(INFORMATION SUPPLIED)
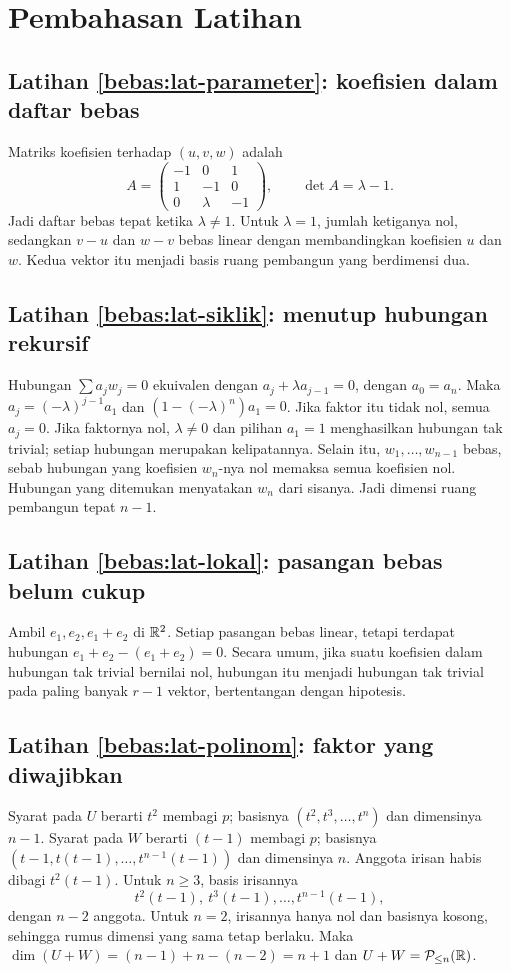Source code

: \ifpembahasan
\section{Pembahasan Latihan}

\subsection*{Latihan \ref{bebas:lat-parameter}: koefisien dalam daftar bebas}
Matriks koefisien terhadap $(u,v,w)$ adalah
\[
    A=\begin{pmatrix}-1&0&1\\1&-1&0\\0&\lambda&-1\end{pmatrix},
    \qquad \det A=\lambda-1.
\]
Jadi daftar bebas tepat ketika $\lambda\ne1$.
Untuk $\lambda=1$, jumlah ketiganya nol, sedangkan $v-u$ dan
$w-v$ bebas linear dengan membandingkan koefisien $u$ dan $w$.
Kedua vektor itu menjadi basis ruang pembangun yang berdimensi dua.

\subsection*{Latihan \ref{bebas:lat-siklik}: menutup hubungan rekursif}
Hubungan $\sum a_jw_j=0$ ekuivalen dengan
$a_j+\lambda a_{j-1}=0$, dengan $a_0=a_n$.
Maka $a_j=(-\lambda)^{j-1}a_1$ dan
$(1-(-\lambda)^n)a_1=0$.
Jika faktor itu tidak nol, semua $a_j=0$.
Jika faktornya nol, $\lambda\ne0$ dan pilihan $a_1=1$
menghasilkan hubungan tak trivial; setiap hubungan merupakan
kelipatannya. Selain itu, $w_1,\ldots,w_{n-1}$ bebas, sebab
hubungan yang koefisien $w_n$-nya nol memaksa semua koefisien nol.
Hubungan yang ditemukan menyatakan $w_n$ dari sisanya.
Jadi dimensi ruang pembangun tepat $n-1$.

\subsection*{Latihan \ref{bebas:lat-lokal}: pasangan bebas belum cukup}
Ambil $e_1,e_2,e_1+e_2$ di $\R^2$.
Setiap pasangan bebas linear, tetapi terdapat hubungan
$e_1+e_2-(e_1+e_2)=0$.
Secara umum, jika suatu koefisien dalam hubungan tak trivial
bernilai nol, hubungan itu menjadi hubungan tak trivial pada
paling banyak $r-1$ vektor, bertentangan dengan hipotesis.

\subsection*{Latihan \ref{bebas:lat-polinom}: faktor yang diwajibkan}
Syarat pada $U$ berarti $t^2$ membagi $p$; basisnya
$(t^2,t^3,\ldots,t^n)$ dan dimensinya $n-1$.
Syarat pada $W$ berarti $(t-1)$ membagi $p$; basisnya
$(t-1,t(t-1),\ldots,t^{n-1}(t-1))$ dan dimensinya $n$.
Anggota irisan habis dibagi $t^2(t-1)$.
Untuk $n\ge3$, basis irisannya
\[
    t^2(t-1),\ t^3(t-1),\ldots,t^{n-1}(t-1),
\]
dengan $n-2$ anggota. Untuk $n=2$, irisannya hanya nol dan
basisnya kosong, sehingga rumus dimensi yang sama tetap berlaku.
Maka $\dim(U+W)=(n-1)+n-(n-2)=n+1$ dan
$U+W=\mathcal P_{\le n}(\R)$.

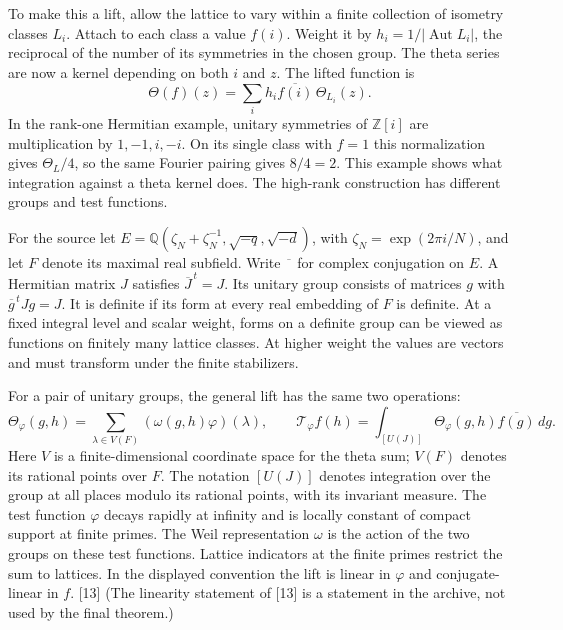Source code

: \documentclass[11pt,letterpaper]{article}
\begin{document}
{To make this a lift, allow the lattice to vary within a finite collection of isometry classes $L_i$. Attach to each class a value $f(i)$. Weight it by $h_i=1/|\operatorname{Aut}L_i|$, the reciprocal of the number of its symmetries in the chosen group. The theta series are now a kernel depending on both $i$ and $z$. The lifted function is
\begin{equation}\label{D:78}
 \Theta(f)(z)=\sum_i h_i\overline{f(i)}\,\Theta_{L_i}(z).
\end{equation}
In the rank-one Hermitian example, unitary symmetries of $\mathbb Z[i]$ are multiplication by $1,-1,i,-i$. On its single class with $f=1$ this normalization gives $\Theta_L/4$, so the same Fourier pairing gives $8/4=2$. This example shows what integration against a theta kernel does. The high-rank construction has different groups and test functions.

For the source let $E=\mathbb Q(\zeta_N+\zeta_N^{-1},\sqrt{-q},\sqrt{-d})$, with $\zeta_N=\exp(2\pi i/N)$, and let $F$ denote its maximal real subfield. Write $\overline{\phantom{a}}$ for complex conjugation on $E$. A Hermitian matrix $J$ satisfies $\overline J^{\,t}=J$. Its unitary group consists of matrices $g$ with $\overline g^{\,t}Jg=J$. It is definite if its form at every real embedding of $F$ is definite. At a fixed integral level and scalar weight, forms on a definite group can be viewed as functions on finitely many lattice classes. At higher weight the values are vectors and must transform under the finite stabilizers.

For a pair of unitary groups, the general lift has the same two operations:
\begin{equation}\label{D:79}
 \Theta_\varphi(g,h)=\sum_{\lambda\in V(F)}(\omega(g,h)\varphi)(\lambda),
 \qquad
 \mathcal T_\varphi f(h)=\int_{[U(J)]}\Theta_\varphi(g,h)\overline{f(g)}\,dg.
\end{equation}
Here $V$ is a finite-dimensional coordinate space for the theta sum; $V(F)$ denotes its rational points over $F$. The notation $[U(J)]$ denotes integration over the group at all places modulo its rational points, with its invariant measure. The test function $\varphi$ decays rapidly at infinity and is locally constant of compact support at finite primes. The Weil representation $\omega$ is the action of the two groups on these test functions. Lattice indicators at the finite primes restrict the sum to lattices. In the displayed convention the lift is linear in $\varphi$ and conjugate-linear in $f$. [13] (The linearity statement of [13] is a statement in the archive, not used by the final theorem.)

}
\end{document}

(EXERCISE BRIEF) In the copy, include every record exactly and no pictures.

(SOLUTION TO THIS PROBLEM)
Source code

: \ifpembahasan
\section{Pembahasan Latihan}

\subsection*{Latihan \ref{bebas:lat-parameter}: koefisien dalam daftar bebas}
Matriks koefisien terhadap $(u,v,w)$ adalah
\[
    A=\begin{pmatrix}-1&0&1\\1&-1&0\\0&\lambda&-1\end{pmatrix},
    \qquad \det A=\lambda-1.
\]
Jadi daftar bebas tepat ketika $\lambda\ne1$.
Untuk $\lambda=1$, jumlah ketiganya nol, sedangkan $v-u$ dan
$w-v$ bebas linear dengan membandingkan koefisien $u$ dan $w$.
Kedua vektor itu menjadi basis ruang pembangun yang berdimensi dua.

\subsection*{Latihan \ref{bebas:lat-siklik}: menutup hubungan rekursif}
Hubungan $\sum a_jw_j=0$ ekuivalen dengan
$a_j+\lambda a_{j-1}=0$, dengan $a_0=a_n$.
Maka $a_j=(-\lambda)^{j-1}a_1$ dan
$(1-(-\lambda)^n)a_1=0$.
Jika faktor itu tidak nol, semua $a_j=0$.
Jika faktornya nol, $\lambda\ne0$ dan pilihan $a_1=1$
menghasilkan hubungan tak trivial; setiap hubungan merupakan
kelipatannya. Selain itu, $w_1,\ldots,w_{n-1}$ bebas, sebab
hubungan yang koefisien $w_n$-nya nol memaksa semua koefisien nol.
Hubungan yang ditemukan menyatakan $w_n$ dari sisanya.
Jadi dimensi ruang pembangun tepat $n-1$.

\subsection*{Latihan \ref{bebas:lat-lokal}: pasangan bebas belum cukup}
Ambil $e_1,e_2,e_1+e_2$ di $\R^2$.
Setiap pasangan bebas linear, tetapi terdapat hubungan
$e_1+e_2-(e_1+e_2)=0$.
Secara umum, jika suatu koefisien dalam hubungan tak trivial
bernilai nol, hubungan itu menjadi hubungan tak trivial pada
paling banyak $r-1$ vektor, bertentangan dengan hipotesis.

\subsection*{Latihan \ref{bebas:lat-polinom}: faktor yang diwajibkan}
Syarat pada $U$ berarti $t^2$ membagi $p$; basisnya
$(t^2,t^3,\ldots,t^n)$ dan dimensinya $n-1$.
Syarat pada $W$ berarti $(t-1)$ membagi $p$; basisnya
$(t-1,t(t-1),\ldots,t^{n-1}(t-1))$ dan dimensinya $n$.
Anggota irisan habis dibagi $t^2(t-1)$.
Untuk $n\ge3$, basis irisannya
\[
    t^2(t-1),\ t^3(t-1),\ldots,t^{n-1}(t-1),
\]
dengan $n-2$ anggota. Untuk $n=2$, irisannya hanya nol dan
basisnya kosong, sehingga rumus dimensi yang sama tetap berlaku.
Maka $\dim(U+W)=(n-1)+n-(n-2)=n+1$ dan
$U+W=\mathcal P_{\le n}(\R)$.

Source code

: \documentclass[11pt,letterpaper]{article}
\begin{document}
{To make this a lift, allow the lattice to vary within a finite collection of isometry classes $L_i$. Attach to each class a value $f(i)$. Weight it by $h_i=1/|\operatorname{Aut}L_i|$, the reciprocal of the number of its symmetries in the chosen group. The theta series are now a kernel depending on both $i$ and $z$. The lifted function is
\begin{equation}\label{D:78}
 \Theta(f)(z)=\sum_i h_i\overline{f(i)}\,\Theta_{L_i}(z).
\end{equation}
In the rank-one Hermitian example, unitary symmetries of $\mathbb Z[i]$ are multiplication by $1,-1,i,-i$. On its single class with $f=1$ this normalization gives $\Theta_L/4$, so the same Fourier pairing gives $8/4=2$. This example shows what integration against a theta kernel does. The high-rank construction has different groups and test functions.

For the source let $E=\mathbb Q(\zeta_N+\zeta_N^{-1},\sqrt{-q},\sqrt{-d})$, with $\zeta_N=\exp(2\pi i/N)$, and let $F$ denote its maximal real subfield. Write $\overline{\phantom{a}}$ for complex conjugation on $E$. A Hermitian matrix $J$ satisfies $\overline J^{\,t}=J$. Its unitary group consists of matrices $g$ with $\overline g^{\,t}Jg=J$. It is definite if its form at every real embedding of $F$ is definite. At a fixed integral level and scalar weight, forms on a definite group can be viewed as functions on finitely many lattice classes. At higher weight the values are vectors and must transform under the finite stabilizers.

For a pair of unitary groups, the general lift has the same two operations:
\begin{equation}\label{D:79}
 \Theta_\varphi(g,h)=\sum_{\lambda\in V(F)}(\omega(g,h)\varphi)(\lambda),
 \qquad
 \mathcal T_\varphi f(h)=\int_{[U(J)]}\Theta_\varphi(g,h)\overline{f(g)}\,dg.
\end{equation}
Here $V$ is a finite-dimensional coordinate space for the theta sum; $V(F)$ denotes its rational points over $F$. The notation $[U(J)]$ denotes integration over the group at all places modulo its rational points, with its invariant measure. The test function $\varphi$ decays rapidly at infinity and is locally constant of compact support at finite primes. The Weil representation $\omega$ is the action of the two groups on these test functions. Lattice indicators at the finite primes restrict the sum to lattices. In the displayed convention the lift is linear in $\varphi$ and conjugate-linear in $f$. [13] (The linearity statement of [13] is a statement in the archive, not used by the final theorem.)

}
\end{document}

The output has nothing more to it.